New E2E tests added (11 tests in tests/e2e_topk_tests.rs): - test_topk_full_refresh_matches_differential — DIFFERENTIAL mode TopK - test_topk_no_change_skips_refresh — change-gate skip path - test_topk_limit_zero_accepted — LIMIT 0 edge case - test_topk_limit_all_no_topk — LIMIT ALL → normal ST, not TopK - test_topk_with_offset_rejected — ORDER BY + LIMIT + OFFSET → error - test_topk_non_constant_limit_rejected — non-constant LIMIT → error - test_topk_fetch_first_syntax_accepted — FETCH FIRST with ORDER BY → TopK - test_topk_with_where — WHERE + ORDER BY + LIMIT - test_topk_alter_schedule_works — alter_st on TopK table - test_subquery_offset_without_order_by_accepted_with_warning — G2 coverage - test_subquery_offset_with_order_by_no_warning — G2 coverage

Remaining work

  • [ ] TPC-H: Run just test-tpch to verify restored LIMIT queries work as TopK stream tables. Low risk — the TopK refresh path is well-tested.

Risks and Open Questions

  1. Refresh cost for large tables without an index. Without a btree index on the sort column, PostgreSQL must sort the entire table on each refresh: O(total log total). Mitigation: document that TopK stream tables perform best with an index on the ORDER BY column(s). Consider emitting a NOTICE at creation time if no suitable index is detected. Status: Documented in SQL_REFERENCE.md. Index notice deferred to future.

  2. LIMIT with subquery expression. Should LIMIT (SELECT ...) be supported? Decision: No — require a constant integer. Dynamic limits would need re-evaluation on every refresh, complicating caching and catalog storage.
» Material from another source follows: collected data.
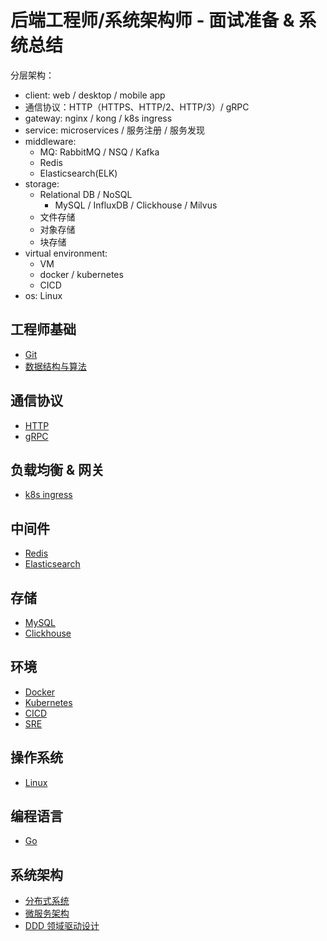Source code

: # 后端工程师/系统架构师 - 面试准备 & 系统总结

分层架构：
- client: web / desktop / mobile app
- 通信协议：HTTP（HTTPS、HTTP/2、HTTP/3）/ gRPC
- gateway: nginx / kong / k8s ingress
- service: microservices / 服务注册 / 服务发现
- middleware:
    - MQ: RabbitMQ / NSQ / Kafka
    - Redis
    - Elasticsearch(ELK)
- storage:
    - Relational DB / NoSQL
        - MySQL / InfluxDB / Clickhouse / Milvus
    - 文件存储
    - 对象存储
    - 块存储
- virtual environment:
    - VM
    - docker / kubernetes
    - CICD
- os: Linux

## 工程师基础

- [Git](./basic/git.md)
- [数据结构与算法]()

## 通信协议

- [HTTP](./communication-protocol/http.md)
- [gRPC]()

## 负载均衡 & 网关

- [k8s ingress]()

## 中间件

- [Redis](./middleware/redis.md)
- [Elasticsearch]()

## 存储

- [MySQL](./storage/mysql.md)
- [Clickhouse]()

## 环境

- [Docker](./environment/docker.md)
- [Kubernetes](./environment/kubernetes.md)
- [CICD]()
- [SRE]()

## 操作系统

- [Linux]()

## 编程语言

- [Go]()

## 系统架构

- [分布式系统]()
- [微服务架构]()
- [DDD 领域驱动设计]()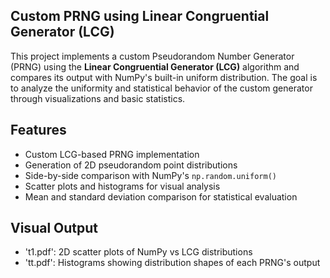 ## Custom PRNG using Linear Congruential Generator (LCG)

This project implements a custom Pseudorandom Number Generator (PRNG) using the **Linear Congruential Generator (LCG)** algorithm and compares its output with NumPy's built-in uniform distribution. The goal is to analyze the uniformity and statistical behavior of the custom generator through visualizations and basic statistics.

## Features

- Custom LCG-based PRNG implementation
- Generation of 2D pseudorandom point distributions
- Side-by-side comparison with NumPy's `np.random.uniform()`
- Scatter plots and histograms for visual analysis
- Mean and standard deviation comparison for statistical evaluation

## Visual Output

- 't1.pdf': 2D scatter plots of NumPy vs LCG distributions
- 'tt.pdf': Histograms showing distribution shapes of each PRNG's output



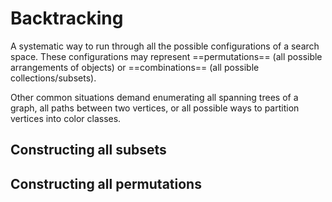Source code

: # Backtracking

A systematic way to run through all the possible configurations of a search space. These configurations may represent ==permutations== (all possible arrangements of objects) or ==combinations== (all possible collections/subsets).

Other common situations demand enumerating all spanning trees of a graph, all paths between two vertices, or all possible ways to partition vertices into color classes.

## Constructing all subsets

## Constructing all permutations



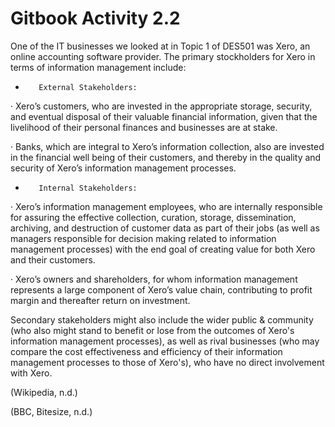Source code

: # Gitbook Activity 2.2

One of the IT businesses we looked at in Topic 1 of DES501 was Xero, an online accounting software provider. The primary stockholders for Xero in terms of information management include:

-        External Stakeholders:

·        Xero’s customers, who are invested in the appropriate storage, security, and eventual disposal of their valuable financial information, given that the livelihood of their personal finances and businesses are at stake.

·        Banks, which are integral to Xero’s information collection, also are invested in the financial well being of their customers, and thereby in the quality and security of Xero’s information management processes.

-        Internal Stakeholders:

·        Xero’s information management employees, who are internally responsible for assuring the effective collection, curation, storage, dissemination, archiving, and destruction of customer data as part of their jobs \(as well as managers responsible for decision making related to information management processes\) with the end goal of creating value for both Xero and their customers.

·        Xero’s owners and shareholders, for whom information management represents a large component of Xero’s value chain, contributing to profit margin and thereafter return on investment.

Secondary stakeholders might also include the wider public & community \(who also might stand to benefit or lose from the outcomes of Xero's information management processes\), as well as rival businesses \(who may compare the cost effectiveness and efficiency of their information management processes to those of Xero's\), who have no direct involvement with Xero.

\(Wikipedia, n.d.\)

\(BBC, Bitesize, n.d.\)

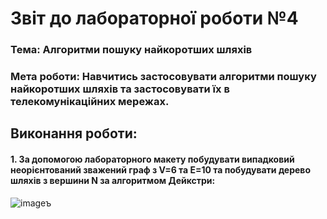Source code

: # Звіт до лабораторної роботи №4

### Тема: Алгоритми пошуку найкоротших шляхів

### Мета роботи: Навчитись застосовувати алгоритми пошуку найкоротших шляхів та застосовувати їх в телекомунікаційних мережах.

## Виконання роботи:

#### 1. За допомогою лабораторного макету побудувати випадковий неорієнтований зважений граф з V=6 та E=10 та побудувати дерево шляхів з вершини N за алгоритмом Дейкстри:

![image](https://github.com/offtarget/basics-of-telecommunications/blob/main/lab4/1.png)ъ
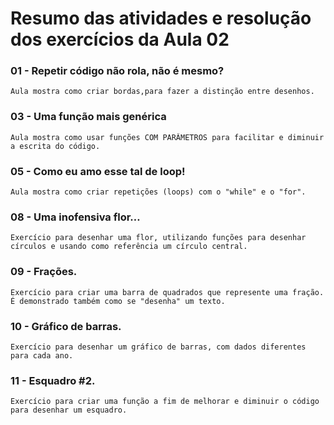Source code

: # Resumo das atividades e resolução dos exercícios da Aula 02 #

### 01 - Repetir código não rola, não é mesmo? ###
    Aula mostra como criar bordas,para fazer a distinção entre desenhos.


### 03 - Uma função mais genérica ###  
    Aula mostra como usar funções COM PARÂMETROS para facilitar e diminuir a escrita do código.


### 05 - Como eu amo esse tal de loop! ###
    Aula mostra como criar repetições (loops) com o "while" e o "for".


### 08 - Uma inofensiva flor… ###
    Exercício para desenhar uma flor, utilizando funções para desenhar círculos e usando como referência um círculo central.


### 09 - Frações. ###
    Exercício para criar uma barra de quadrados que represente uma fração. É demonstrado também como se "desenha" um texto. 


### 10 - Gráfico de barras. ###
    Exercício para desenhar um gráfico de barras, com dados diferentes para cada ano.


### 11 - Esquadro #2. ###
    Exercício para criar uma função a fim de melhorar e diminuir o código para desenhar um esquadro.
Implemented: detect_topk_pattern() only accepts constant integer A_Const nodes.

  3. Interaction with DISTINCT ON + LIMIT. SELECT DISTINCT ON (x) ... ORDER BY x, y LIMIT 5 — the DISTINCT ON rewrite runs first (producing a ROW_NUMBER subquery). TopK detection then sees the rewritten query, which no longer has a top-level LIMIT. Decision: TopK detection runs before reject_limit_offset() on the original query. DISTINCT ON rewrite happens independently. If DISTINCT ON + LIMIT is used, the DISTINCT ON rewrite produces a subquery that no longer has top-level LIMIT, so TopK won’t be detected — this is correct behavior (the DISTINCT ON semantics dominate). Deferred to future if users request it.

  4. alter_stream_table behavior. Can a user change the LIMIT value on an existing TopK table? Decision (current): Not supported via alter_stream_table. To change the LIMIT, drop and recreate. Future: add defining_query parameter to alter_stream_table.

  5. Monitoring / observability. TopK tables should be identifiable in pgtrickle.stream_tables_info() output. Status: ✅ Doneis_topk boolean exposed in monitoring view. Catalog columns topk_limit and topk_order_by are also queryable.

  6. Future: Option C (boundary tracking). When profiling shows that most refreshes recompute unnecessarily (changes exist but don’t affect the top-N), implement boundary tracking as a transparent optimization. This is backward-compatible: no API or schema changes, just a smarter skip decision in the refresh path. Status: Deferred — no user reports of performance issues yet.